项目作者: baggepinnen

项目描述 :
Utilities for clustering of audio samples
高级语言: Julia
项目地址: git://github.com/baggepinnen/AudioClustering.jl.git
创建时间: 2019-10-04T09:46:28Z
项目社区:https://github.com/baggepinnen/AudioClustering.jl

开源协议:

下载


docs

AudioClustering

This package contains experiments and utilities for unsupervised learning on acoustic recordings. This package is a use case of SpectralDistances.jl

Installation

  1. using Pkg
  2. pkg"add https://github.com/baggepinnen/DetectionIoTools.jl"
  3. pkg"add https://github.com/baggepinnen/AudioClustering.jl"

Examples

Estimating linear models

The following code illustrates how to use SpectralDistances.jl to fit rational spectra to audio samples and extract the poles for use as features

  1. using SpectralDistances, Glob
  2. path = "/home/fredrikb/birds/" # path to a bunch of wav files
  3. cd(path)
  4. files = glob("*.wav")
  5. const fs = 44100
  6. na = 20
  7. fitmethod = LS(na=na)
  8. models = mapsoundfiles(files) do sound
  9. sound = SpectralDistances.bp_filter(sound, (50/fs, 18000/fs))
  10. SpectralDistances.fitmodel(fitmethod, sound)
  11. end

We now have a vector of vectors with linear models fit to the sound files. To make this easier to work with, we flatten this structure to a single long vector and extract the poles (roots) of the linear systems to use as features

  1. X = embeddings(models)

We now have some audio data, represented as poles of rational spectra, in a matrix X. See https://baggepinnen.github.io/SpectralDistances.jl/latest/examples/#Examples-1 for examples of how to use this matrix for analysis of the signals, e.g., classification, clustering and detection.

Graph-based clustering

Model based

A graph representation of X can be obtained with

  1. G = audiograph(X, 5; λ=0)

where k=5 is the number of nearest neighbors considered when building the graph. If λ=0 the graph will be weighted by distance, whereas if λ>0 the graph will be weigted according to adjacency under the kernel exp(-λ*d). The metric used is the Euclidean distance. If you want to use a more sophisticated distance, try, e.g.,

  1. dist = OptimalTransportRootDistance(domain=Continuous(), p=2)
  2. G = audiograph(X, 5, dist; λ=0)

Here, the Euclidean distance will be used to select neighbors, but the edges will be weighted using the provided distance. This avoids having to calculate a very large number of pairwise distances using the more expensive distance metric.

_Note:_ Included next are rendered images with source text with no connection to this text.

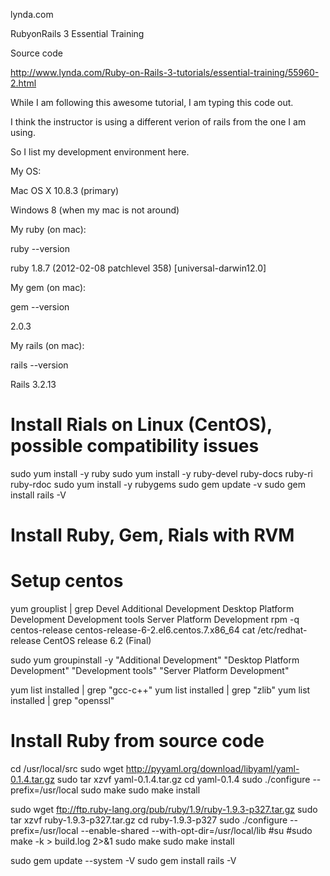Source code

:  lynda.com
 
 RubyonRails 3 Essential Training
 
 Source code
 
 http://www.lynda.com/Ruby-on-Rails-3-tutorials/essential-training/55960-2.html
 
 While I am following this awesome tutorial, I am typing this code out.
 
 I think the instructor is using a different verion of rails from the one I am using.
 
 So I list my development environment here.
 
 My OS:
 
 Mac OS X 10.8.3 (primary)
 
 Windows 8 (when my mac is not around)
 
 My ruby (on mac):
 
 ruby --version
 
 ruby 1.8.7 (2012-02-08 patchlevel 358) [universal-darwin12.0]
 
 My gem (on mac):
 
 gem --version
 
 2.0.3
 
 My rails (on mac):
 
 rails --version
 
 Rails 3.2.13
 
 # Install Rials on Linux (CentOS), possible compatibility issues
 sudo yum install -y ruby
 sudo yum install -y ruby-devel ruby-docs ruby-ri ruby-rdoc
 sudo yum install -y rubygems
 sudo gem update -v
 sudo gem install rails -V
 
 # Install Ruby, Gem, Rials with RVM

 # Setup centos
 yum grouplist | grep Devel
	Additional Development
	Desktop Platform Development
	Development tools
	Server Platform Development
 rpm -q centos-release
	centos-release-6-2.el6.centos.7.x86_64
 cat /etc/redhat-release 
	CentOS release 6.2 (Final)
	
 sudo yum groupinstall -y "Additional Development" "Desktop Platform Development" "Development tools" "Server Platform Development"
 
 yum list installed | grep "gcc-c++"
 yum list installed | grep "zlib"
 yum list installed | grep "openssl"
 
 # Install Ruby from source code
 
 cd /usr/local/src
 sudo wget http://pyyaml.org/download/libyaml/yaml-0.1.4.tar.gz
 sudo tar xzvf yaml-0.1.4.tar.gz
 cd yaml-0.1.4
 sudo ./configure --prefix=/usr/local
 sudo make
 sudo make install
  
 sudo wget ftp://ftp.ruby-lang.org/pub/ruby/1.9/ruby-1.9.3-p327.tar.gz
 sudo tar xzvf ruby-1.9.3-p327.tar.gz
 cd ruby-1.9.3-p327
 sudo ./configure --prefix=/usr/local --enable-shared --with-opt-dir=/usr/local/lib
 #su
 #sudo make -k > build.log 2>&1
 sudo make
 sudo make install
 
 sudo gem update --system -V
 sudo gem install rails -V

 
 
 
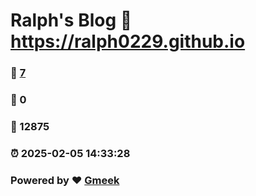 # Ralph's Blog :link: https://ralph0229.github.io 
### :page_facing_up: [7](https://ralph0229.github.io/tag.html) 
### :speech_balloon: 0 
### :hibiscus: 12875 
### :alarm_clock: 2025-02-05 14:33:28 
### Powered by :heart: [Gmeek](https://github.com/Meekdai/Gmeek)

Any graph-based algorithm may now operate on G, or on the field G.weight. Further examples are available here.

Spectrogram based

The following snippets show how to preprocess data to a suitable form for clustering using this package:

  1. using GLob
  2. files = glob("*.wav") # Vector of file paths
  3. const fs = Int(wavread(files[1])[2]) # Rread the sampling time
  4. N = length(files)
  5. using TotalLeastSquares # For lowrankfilter
  6. function lrfilt(y)
  7. yf = lowrankfilter(y, min(250, length(y)-1100), lag=10)
  8. end
  9. "Perform some simple threshold filtering and calculate a spectrogram"
  10. function spec(sound)
  11. @. sound = Float32(100000 * clamp(sound, -0.015f0, 0.015f0)) # the 100000 multiplier is to normalize the Float32 data for better numerical performance. Tune all parameters to you use case.
  12. # sound = lrfilt(sound) # This is an alternative to the above which is *much* better, but also much slower
  13. melspectrogram(sound, 100, 70, nmels=30, fs=fs, fmin=5) # Spend some time making sure spectrogram representation is good.
  14. end
  15. using ThreadTools # For tmap
  16. spectrograms = tmap(files) do file
  17. sound = spec(vec(wavread(file)[1]))
  18. end
  19. matrices = [Float32.(max.(normalize_spectrogram(s), 1e-7)) for s in spectrograms]
  20. # matrices_masked = mask_filter.(matrices) # This is an alternative if the lowrankfilter is not used https://baggepinnen.github.io/SpectralDistances.jl/latest/distances/#SpectralDistances.mask_filter
  21. inds, D = initialize_clusters(dist, matrices; init_multiplier = 10, N_seeds = 100)
  22. patterns = matrices[inds] # These should be good cluster seeds

Distance matrix-based clustering

See docs entry Clustering using a distance matrix

Feature-based clustering

See docs entry Clustering using features

Accelerated k-nearest neighbor

  1. inds, dists, D = knn_accelerated(dist, X, k, Xe=X; kwargs...)

Find the nearest neighbor from using distance metric dist by first finding the k nearest neighbors using Euclidean distance on embeddings produced from Xe, and then using dist do find the smallest distance within those k.

X is assumed to be a vector of something dist can operate on, such as a vector of models from SpectralDistances. Xe is by default the same as X, or possibly something else, as long as embeddings(Xe) is defined. A vector of models or spectrograms has this function defined.

D is a sparse matrix with all the computed distances from dist. This matrix contains raw distance measurements, to symmetrize, call SpectralDistances.symmetrize!(D). The returned dists are already symmetrized.